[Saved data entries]
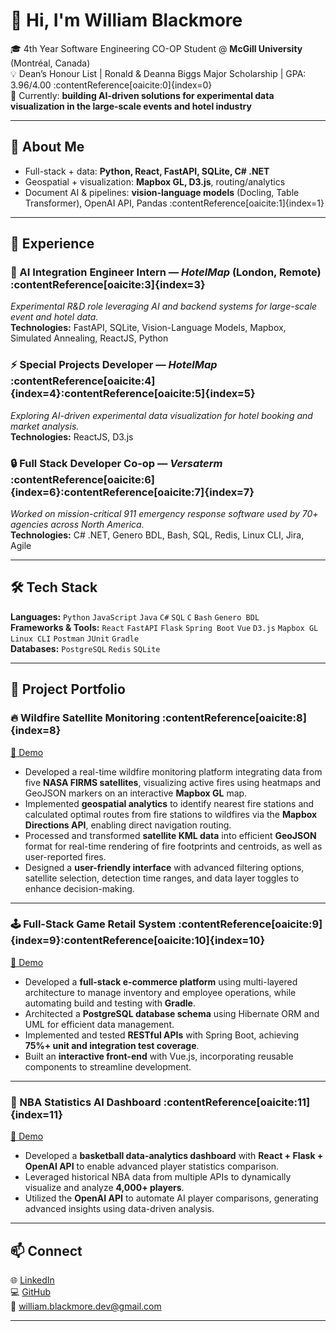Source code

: # 👋 Hi, I'm William Blackmore

🎓 4th Year Software Engineering CO-OP Student @ **McGill University** (Montréal, Canada)  
💡 Dean’s Honour List | Ronald & Deanna Biggs Major Scholarship | GPA: 3.96/4.00 :contentReference[oaicite:0]{index=0}  
🧭 Currently: **building AI-driven solutions for experimental data visualization in the large-scale events and hotel industry**  

---

## 🌟 About Me
- Full-stack + data: **Python, React, FastAPI, SQLite, C# .NET**  
- Geospatial + visualization: **Mapbox GL, D3.js**, routing/analytics  
- Document AI & pipelines: **vision-language models** (Docling, Table Transformer), OpenAI API, Pandas :contentReference[oaicite:1]{index=1}  

---

## 💼 Experience

### 🧠 AI Integration Engineer Intern — *HotelMap* (London, Remote) :contentReference[oaicite:3]{index=3}  
*Experimental R&D role leveraging AI and backend systems for large-scale event and hotel data.*  
**Technologies:** FastAPI, SQLite, Vision-Language Models, Mapbox, Simulated Annealing, ReactJS, Python  

### ⚡ Special Projects Developer — *HotelMap* :contentReference[oaicite:4]{index=4}:contentReference[oaicite:5]{index=5}  
*Exploring AI-driven experimental data visualization for hotel booking and market analysis.*  
**Technologies:** ReactJS, D3.js  

### 🔒 Full Stack Developer Co-op — *Versaterm* :contentReference[oaicite:6]{index=6}:contentReference[oaicite:7]{index=7}  
*Worked on mission-critical 911 emergency response software used by 70+ agencies across North America.*  
**Technologies:** C# .NET, Genero BDL, Bash, SQL, Redis, Linux CLI, Jira, Agile  

---

## 🛠️ Tech Stack
**Languages:** `Python` `JavaScript` `Java` `C#` `SQL` `C` `Bash` `Genero BDL`  
**Frameworks & Tools:** `React` `FastAPI` `Flask` `Spring Boot` `Vue` `D3.js` `Mapbox GL` `Linux CLI` `Postman` `JUnit` `Gradle`  
**Databases:** `PostgreSQL` `Redis` `SQLite`

---

## 📂 Project Portfolio  

### 🔥 Wildfire Satellite Monitoring :contentReference[oaicite:8]{index=8}  
[🎥 Demo](https://youtu.be/tiAVT9EPLKM?si=c-l_DE7ghyR2aKOa)  
- Developed a real-time wildfire monitoring platform integrating data from five **NASA FIRMS satellites**, visualizing active fires using heatmaps and GeoJSON markers on an interactive **Mapbox GL** map.  
- Implemented **geospatial analytics** to identify nearest fire stations and calculated optimal routes from fire stations to wildfires via the **Mapbox Directions API**, enabling direct navigation routing.  
- Processed and transformed **satellite KML data** into efficient **GeoJSON** format for real-time rendering of fire footprints and centroids, as well as user-reported fires.  
- Designed a **user-friendly interface** with advanced filtering options, satellite selection, detection time ranges, and data layer toggles to enhance decision-making.  

---

### 🕹️ Full-Stack Game Retail System :contentReference[oaicite:9]{index=9}:contentReference[oaicite:10]{index=10}  
[🎥 Demo](https://youtu.be/soNon199buA?si=t27fCFCDsgxMRd5K)  
- Developed a **full-stack e-commerce platform** using multi-layered architecture to manage inventory and employee operations, while automating build and testing with **Gradle**.  
- Architected a **PostgreSQL database schema** using Hibernate ORM and UML for efficient data management.  
- Implemented and tested **RESTful APIs** with Spring Boot, achieving **75%+ unit and integration test coverage**.  
- Built an **interactive front-end** with Vue.js, incorporating reusable components to streamline development.  

---

### 🏀 NBA Statistics AI Dashboard :contentReference[oaicite:11]{index=11}  
[🎥 Demo](https://youtu.be/2s6NTI3ASHQ?si=y_yWtQrxG7OFJ9aN)  
- Developed a **basketball data-analytics dashboard** with **React + Flask + OpenAI API** to enable advanced player statistics comparison.  
- Leveraged historical NBA data from multiple APIs to dynamically visualize and analyze **4,000+ players**.  
- Utilized the **OpenAI API** to automate AI player comparisons, generating advanced insights using data-driven analysis.  

---

## 📫 Connect
🌐 [LinkedIn](https://www.linkedin.com/in/williamlblackmore)  
💻 [GitHub](https://github.com/WLBlackmore)  
📧 william.blackmore.dev@gmail.com  

---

* TASK TO CARRY OUT *
Since the copy must contain no pictures, return only the text of the records, exactly as it stands.

* ANSWER SECTION *
Source code

: # 👋 Hi, I'm William Blackmore

🎓 4th Year Software Engineering CO-OP Student @ **McGill University** (Montréal, Canada)  
💡 Dean’s Honour List | Ronald & Deanna Biggs Major Scholarship | GPA: 3.96/4.00 :contentReference[oaicite:0]{index=0}  
🧭 Currently: **building AI-driven solutions for experimental data visualization in the large-scale events and hotel industry**  

---

## 🌟 About Me
- Full-stack + data: **Python, React, FastAPI, SQLite, C# .NET**  
- Geospatial + visualization: **Mapbox GL, D3.js**, routing/analytics  
- Document AI & pipelines: **vision-language models** (Docling, Table Transformer), OpenAI API, Pandas :contentReference[oaicite:1]{index=1}  

---

## 💼 Experience

### 🧠 AI Integration Engineer Intern — *HotelMap* (London, Remote) :contentReference[oaicite:3]{index=3}  
*Experimental R&D role leveraging AI and backend systems for large-scale event and hotel data.*  
**Technologies:** FastAPI, SQLite, Vision-Language Models, Mapbox, Simulated Annealing, ReactJS, Python  

### ⚡ Special Projects Developer — *HotelMap* :contentReference[oaicite:4]{index=4}:contentReference[oaicite:5]{index=5}  
*Exploring AI-driven experimental data visualization for hotel booking and market analysis.*  
**Technologies:** ReactJS, D3.js  

### 🔒 Full Stack Developer Co-op — *Versaterm* :contentReference[oaicite:6]{index=6}:contentReference[oaicite:7]{index=7}  
*Worked on mission-critical 911 emergency response software used by 70+ agencies across North America.*  
**Technologies:** C# .NET, Genero BDL, Bash, SQL, Redis, Linux CLI, Jira, Agile  

---

## 🛠️ Tech Stack
**Languages:** `Python` `JavaScript` `Java` `C#` `SQL` `C` `Bash` `Genero BDL`  
**Frameworks & Tools:** `React` `FastAPI` `Flask` `Spring Boot` `Vue` `D3.js` `Mapbox GL` `Linux CLI` `Postman` `JUnit` `Gradle`  
**Databases:** `PostgreSQL` `Redis` `SQLite`

---

## 📂 Project Portfolio  

### 🔥 Wildfire Satellite Monitoring :contentReference[oaicite:8]{index=8}  
[🎥 Demo](https://youtu.be/tiAVT9EPLKM?si=c-l_DE7ghyR2aKOa)  
- Developed a real-time wildfire monitoring platform integrating data from five **NASA FIRMS satellites**, visualizing active fires using heatmaps and GeoJSON markers on an interactive **Mapbox GL** map.  
- Implemented **geospatial analytics** to identify nearest fire stations and calculated optimal routes from fire stations to wildfires via the **Mapbox Directions API**, enabling direct navigation routing.  
- Processed and transformed **satellite KML data** into efficient **GeoJSON** format for real-time rendering of fire footprints and centroids, as well as user-reported fires.  
- Designed a **user-friendly interface** with advanced filtering options, satellite selection, detection time ranges, and data layer toggles to enhance decision-making.  

---

### 🕹️ Full-Stack Game Retail System :contentReference[oaicite:9]{index=9}:contentReference[oaicite:10]{index=10}  
[🎥 Demo](https://youtu.be/soNon199buA?si=t27fCFCDsgxMRd5K)  
- Developed a **full-stack e-commerce platform** using multi-layered architecture to manage inventory and employee operations, while automating build and testing with **Gradle**.  
- Architected a **PostgreSQL database schema** using Hibernate ORM and UML for efficient data management.  
- Implemented and tested **RESTful APIs** with Spring Boot, achieving **75%+ unit and integration test coverage**.  
- Built an **interactive front-end** with Vue.js, incorporating reusable components to streamline development.  

---

### 🏀 NBA Statistics AI Dashboard :contentReference[oaicite:11]{index=11}  
[🎥 Demo](https://youtu.be/2s6NTI3ASHQ?si=y_yWtQrxG7OFJ9aN)  
- Developed a **basketball data-analytics dashboard** with **React + Flask + OpenAI API** to enable advanced player statistics comparison.  
- Leveraged historical NBA data from multiple APIs to dynamically visualize and analyze **4,000+ players**.  
- Utilized the **OpenAI API** to automate AI player comparisons, generating advanced insights using data-driven analysis.  

---

## 📫 Connect
🌐 [LinkedIn](https://www.linkedin.com/in/williamlblackmore)  
💻 [GitHub](https://github.com/WLBlackmore)  
📧 william.blackmore.dev@gmail.com  

---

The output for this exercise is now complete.